Given the nature of the attack, my first thought was it was in a Middle Eastern country as a reprisal to an honor debt or humiliation because that's considered a somewhat accepted (if publically condemned) punishment by many people there. Fortunately it seems that kind of thing is becoming less common and less accepted. It's still too often the first place I think of when I hear such stories though.
Colombia is less surprising than it could be but still have to wonder whether the motivation to use acid was because of media reports on how it's so often used in Middle Eastern countries. Copycat crimes and inspiration typically come from media sensationalism. Regardless of the reasoning behind it which we don't know, whoever did it might have chosen acid after hearing it used to drum up ratings in the news.
Acid itself is painful enough but to throw it in someone's face?

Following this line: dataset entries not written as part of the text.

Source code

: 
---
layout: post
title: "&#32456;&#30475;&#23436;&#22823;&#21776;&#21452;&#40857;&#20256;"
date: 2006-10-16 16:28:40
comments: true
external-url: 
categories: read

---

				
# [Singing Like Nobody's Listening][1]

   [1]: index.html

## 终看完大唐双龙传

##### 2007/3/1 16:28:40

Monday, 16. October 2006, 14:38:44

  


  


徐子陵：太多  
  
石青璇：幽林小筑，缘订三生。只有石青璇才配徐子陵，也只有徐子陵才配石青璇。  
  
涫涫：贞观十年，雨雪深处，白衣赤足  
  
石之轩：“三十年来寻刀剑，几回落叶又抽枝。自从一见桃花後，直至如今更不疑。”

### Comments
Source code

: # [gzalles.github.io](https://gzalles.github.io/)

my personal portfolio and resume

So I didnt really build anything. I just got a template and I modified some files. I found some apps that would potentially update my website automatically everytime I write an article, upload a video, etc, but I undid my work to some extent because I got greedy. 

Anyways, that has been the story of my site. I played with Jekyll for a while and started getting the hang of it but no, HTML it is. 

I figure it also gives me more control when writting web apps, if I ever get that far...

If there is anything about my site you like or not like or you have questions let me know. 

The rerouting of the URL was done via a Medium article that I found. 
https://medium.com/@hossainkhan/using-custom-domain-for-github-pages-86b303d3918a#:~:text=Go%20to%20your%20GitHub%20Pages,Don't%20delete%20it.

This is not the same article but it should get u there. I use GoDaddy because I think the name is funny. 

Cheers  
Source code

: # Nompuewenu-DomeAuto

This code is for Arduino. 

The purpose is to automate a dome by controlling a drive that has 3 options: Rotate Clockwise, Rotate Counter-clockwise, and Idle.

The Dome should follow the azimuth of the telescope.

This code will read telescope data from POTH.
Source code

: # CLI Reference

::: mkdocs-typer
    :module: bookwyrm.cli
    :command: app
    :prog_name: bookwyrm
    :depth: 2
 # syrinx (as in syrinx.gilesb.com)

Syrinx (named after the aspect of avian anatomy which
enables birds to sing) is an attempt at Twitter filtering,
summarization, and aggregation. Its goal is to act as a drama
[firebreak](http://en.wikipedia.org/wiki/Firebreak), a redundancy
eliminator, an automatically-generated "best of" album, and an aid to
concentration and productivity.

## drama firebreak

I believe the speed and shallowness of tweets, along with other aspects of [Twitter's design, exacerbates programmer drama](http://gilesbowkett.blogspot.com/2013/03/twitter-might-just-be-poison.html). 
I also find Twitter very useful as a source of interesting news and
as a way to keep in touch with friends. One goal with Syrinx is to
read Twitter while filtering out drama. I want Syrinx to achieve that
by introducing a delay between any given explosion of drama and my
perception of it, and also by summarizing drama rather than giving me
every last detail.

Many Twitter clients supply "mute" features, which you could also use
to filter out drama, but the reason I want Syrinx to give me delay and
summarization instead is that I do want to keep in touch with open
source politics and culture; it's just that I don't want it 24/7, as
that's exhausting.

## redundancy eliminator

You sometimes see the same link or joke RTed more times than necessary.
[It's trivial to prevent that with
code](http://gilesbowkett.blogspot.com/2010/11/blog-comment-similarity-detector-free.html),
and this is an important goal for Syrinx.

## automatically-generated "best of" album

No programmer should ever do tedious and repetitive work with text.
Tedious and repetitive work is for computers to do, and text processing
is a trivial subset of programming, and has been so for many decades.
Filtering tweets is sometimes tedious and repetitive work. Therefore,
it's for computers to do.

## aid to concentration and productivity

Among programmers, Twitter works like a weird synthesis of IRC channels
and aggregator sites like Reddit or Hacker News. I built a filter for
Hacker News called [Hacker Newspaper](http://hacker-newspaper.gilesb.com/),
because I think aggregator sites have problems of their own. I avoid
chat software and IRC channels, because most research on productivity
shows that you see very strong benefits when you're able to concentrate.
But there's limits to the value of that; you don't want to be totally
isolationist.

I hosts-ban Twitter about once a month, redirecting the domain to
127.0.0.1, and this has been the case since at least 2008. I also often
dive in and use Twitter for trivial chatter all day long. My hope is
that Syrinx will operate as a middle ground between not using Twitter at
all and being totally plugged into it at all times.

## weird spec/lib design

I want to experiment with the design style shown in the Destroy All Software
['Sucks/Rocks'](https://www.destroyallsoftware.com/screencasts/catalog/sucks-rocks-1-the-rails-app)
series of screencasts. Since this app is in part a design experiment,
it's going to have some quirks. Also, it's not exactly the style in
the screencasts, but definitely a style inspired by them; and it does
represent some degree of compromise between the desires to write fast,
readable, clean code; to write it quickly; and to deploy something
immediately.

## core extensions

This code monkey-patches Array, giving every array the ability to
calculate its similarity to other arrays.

That takes a real act of hostility or outright hatred of the person to do. I can't comprehend how anyone anywhere would think that disfiguring someone like this is in any way a good thing. Yet some do.
And no, I don't buy condemning the entire human race as savages, evil or cruel because some are capable of this. It's not fair to label everyone as that when you've got people on the opposite end who literally died for their cause rather than give into cruelty and torture.
Would you consider someone like Mother Theresa or the Dali Lama like that? Humans are in the middle of the extreme. Most of us aren't saints but we're far from sadistic to one another for any slight either.